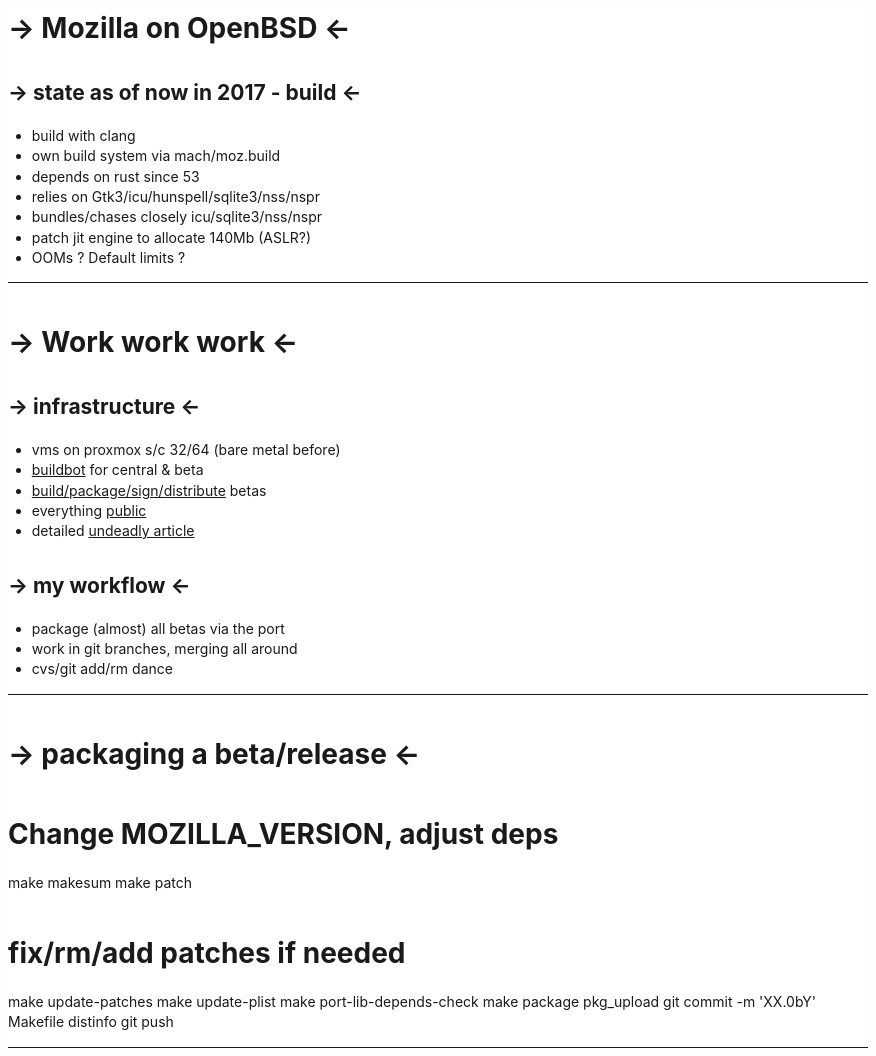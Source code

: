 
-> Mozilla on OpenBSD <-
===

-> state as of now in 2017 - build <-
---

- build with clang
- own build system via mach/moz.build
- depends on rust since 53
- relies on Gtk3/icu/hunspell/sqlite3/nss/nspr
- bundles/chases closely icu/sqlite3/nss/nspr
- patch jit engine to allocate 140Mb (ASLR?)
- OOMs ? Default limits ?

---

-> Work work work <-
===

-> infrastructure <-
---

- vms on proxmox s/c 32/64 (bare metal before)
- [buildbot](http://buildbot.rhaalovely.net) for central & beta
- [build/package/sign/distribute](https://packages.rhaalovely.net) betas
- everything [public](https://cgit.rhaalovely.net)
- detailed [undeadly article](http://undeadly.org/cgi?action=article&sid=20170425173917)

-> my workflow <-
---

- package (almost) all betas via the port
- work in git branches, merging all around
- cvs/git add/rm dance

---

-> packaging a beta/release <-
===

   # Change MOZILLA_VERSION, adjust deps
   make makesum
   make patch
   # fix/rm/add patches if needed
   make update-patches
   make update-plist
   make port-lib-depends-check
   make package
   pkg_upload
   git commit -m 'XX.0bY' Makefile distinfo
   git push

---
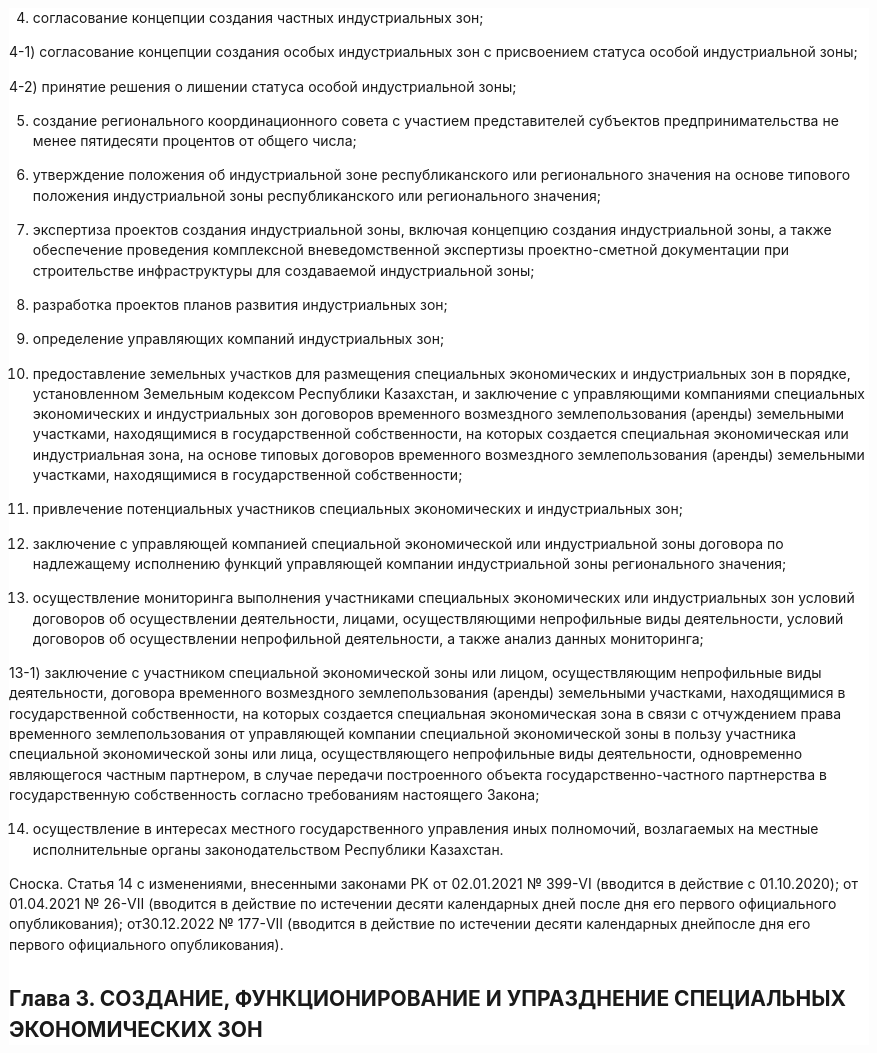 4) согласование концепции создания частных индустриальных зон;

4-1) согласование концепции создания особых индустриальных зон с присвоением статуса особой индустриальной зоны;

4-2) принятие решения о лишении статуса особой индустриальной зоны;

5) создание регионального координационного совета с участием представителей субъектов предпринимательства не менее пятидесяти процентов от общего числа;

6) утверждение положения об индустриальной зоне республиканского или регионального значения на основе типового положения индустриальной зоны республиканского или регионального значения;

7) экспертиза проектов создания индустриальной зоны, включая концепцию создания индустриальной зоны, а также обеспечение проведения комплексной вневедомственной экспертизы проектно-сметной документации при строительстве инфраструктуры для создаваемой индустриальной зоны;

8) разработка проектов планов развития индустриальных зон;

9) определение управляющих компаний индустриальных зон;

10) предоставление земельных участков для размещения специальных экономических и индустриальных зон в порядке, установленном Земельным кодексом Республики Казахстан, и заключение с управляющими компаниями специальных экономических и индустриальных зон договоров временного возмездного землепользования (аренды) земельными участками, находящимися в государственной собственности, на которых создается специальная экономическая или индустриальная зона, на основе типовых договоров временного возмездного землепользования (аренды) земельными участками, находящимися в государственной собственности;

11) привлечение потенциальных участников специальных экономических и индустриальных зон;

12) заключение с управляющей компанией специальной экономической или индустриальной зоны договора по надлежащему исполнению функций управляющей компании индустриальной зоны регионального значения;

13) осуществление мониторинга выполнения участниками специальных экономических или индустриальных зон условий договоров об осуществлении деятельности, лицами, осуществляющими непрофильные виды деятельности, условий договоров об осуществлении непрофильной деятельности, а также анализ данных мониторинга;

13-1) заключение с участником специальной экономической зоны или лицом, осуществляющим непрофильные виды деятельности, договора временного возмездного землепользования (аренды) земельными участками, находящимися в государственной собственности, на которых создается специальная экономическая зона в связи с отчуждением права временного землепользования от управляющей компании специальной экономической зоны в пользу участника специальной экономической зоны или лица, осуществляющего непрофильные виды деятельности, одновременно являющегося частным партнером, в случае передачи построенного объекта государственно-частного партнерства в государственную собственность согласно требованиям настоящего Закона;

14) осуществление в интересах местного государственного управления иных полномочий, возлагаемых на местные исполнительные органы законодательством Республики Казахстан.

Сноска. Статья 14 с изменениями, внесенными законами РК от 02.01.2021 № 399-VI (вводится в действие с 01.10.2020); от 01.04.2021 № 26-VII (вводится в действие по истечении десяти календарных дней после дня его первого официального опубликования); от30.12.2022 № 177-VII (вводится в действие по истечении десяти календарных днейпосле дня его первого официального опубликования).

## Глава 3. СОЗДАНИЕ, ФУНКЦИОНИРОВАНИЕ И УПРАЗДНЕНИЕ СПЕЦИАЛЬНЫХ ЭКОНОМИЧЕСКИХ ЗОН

■ ■ ■ ■ ■ ■ ■

* _ASSIGNMENT_
From the data, list each line in which the string "специальной" appears.

* _REPLY TO THE EXERCISE_
12) заключение с управляющей компанией специальной экономической или индустриальной зоны договора по надлежащему исполнению функций управляющей компании индустриальной зоны регионального значения;
13-1) заключение с участником специальной экономической зоны или лицом, осуществляющим непрофильные виды деятельности, договора временного возмездного землепользования (аренды) земельными участками, находящимися в государственной собственности, на которых создается специальная экономическая зона в связи с отчуждением права временного землепользования от управляющей компании специальной экономической зоны в пользу участника специальной экономической зоны или лица, осуществляющего непрофильные виды деятельности, одновременно являющегося частным партнером, в случае передачи построенного объекта государственно-частного партнерства в государственную собственность согласно требованиям настоящего Закона;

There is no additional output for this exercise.